Comment devant cette logique partisane les associations auraient pu trouver leur place ? En mettant de côté certains de leurs différends idéologiques et en proposant une offre politique commune et claire qui reprend les solutions données sur le terrain.

Les silos

L’évolution vers une vision de la société en “silos” n’a pas permis une lutte efficace à la fois pour résoudre les problèmes sociaux et lutter contre les populismes. Les grand silos que sont le monde partisan, les associations, les entreprises privées, la fonction publique, et les médias ne communiquent pas entre eux, ne travaillent pas ensemble et ne proposent donc plus de solutions concrètes. Le Front National profite de cette division fondamentale (auxquelles s’ajoutent les divisions sociétales, sociales, économiques, etc.) pour prendre de la place et gagner des voix et du poids politique et médiatique.

Aujourd’hui nous sommes devant ce constat d’échec : nos associations ne savent pas comment atteindre l’électorat d’extrême-droite, nous ne savons même pas comment lui parler, nous sommes incapables de proposer un vrai changement structurel et de nous engager dans un monde politique partisan gangrené par les logiques carriéristes.

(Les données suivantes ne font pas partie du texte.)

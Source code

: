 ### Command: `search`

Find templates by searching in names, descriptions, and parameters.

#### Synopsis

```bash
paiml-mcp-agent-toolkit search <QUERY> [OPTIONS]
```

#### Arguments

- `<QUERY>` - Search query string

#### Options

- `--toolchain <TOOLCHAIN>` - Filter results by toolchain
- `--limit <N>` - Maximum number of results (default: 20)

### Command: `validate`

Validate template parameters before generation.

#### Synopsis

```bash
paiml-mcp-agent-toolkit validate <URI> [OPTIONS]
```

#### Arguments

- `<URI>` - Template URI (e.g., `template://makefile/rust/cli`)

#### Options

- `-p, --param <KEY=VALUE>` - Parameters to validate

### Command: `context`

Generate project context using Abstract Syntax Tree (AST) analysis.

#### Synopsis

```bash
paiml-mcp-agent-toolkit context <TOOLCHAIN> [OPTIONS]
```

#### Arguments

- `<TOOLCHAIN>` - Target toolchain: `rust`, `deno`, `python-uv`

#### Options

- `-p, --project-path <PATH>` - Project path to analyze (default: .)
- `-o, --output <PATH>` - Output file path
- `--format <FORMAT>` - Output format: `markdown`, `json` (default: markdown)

J’avais dit que je ne proposerai pas de solution mais en tirant la ficelle de cet article des idées me sont venues. Il est clair qu’aujourd’hui il est trop tard pour empêcher le résultat des prochaines élections, qui, quel qu’il soit, n’empêchera pas la faillite de notre système étatique qui accroît les inégalités et ne propose pas de justice sociale. Notre seule chance avant les élections est de trouver un moyen de parler à la fois aux partis et aux électeurs.
Si nous essayons de voir plus loin que les prochaines élections, pour sortir justement de cette logique électoraliste, nous devons, nous, associations, réfléchir à une proposition globale. Un proposition qui fasse le lien entre tous les silos et qui comblent les fossés sociétaux. Il nous faut une proposition qui n’oppose pas entreprises et associations, partis et associations, secteur public et secteur privé, et dans lequel le système médiatique comprenne l’urgence que nous avons à réagir. Nous devons pour cela sortir de nos logiques individuelles et idéologiques et penser la lutte de manière globale et multi-sectorielle. Des initiatives existent déjà et il nous appartient de les rejoindre et les encourager (, et par exemple). Il est temps que l’engagement de millions de citoyens, que ce soit dans le bénévolat, le Service Civique ou le salariat associatif serve à avoir un impact plus grand et politique, que nos militants de terrain puissent avoir un réel impact global. A nous, associations, de faire le lien entre les silos et de sortir de notre dépendance à la faillite de l’Etat, pour le questionner et le redresser. C’est notre dernière chance pour prouver réellement notre impact.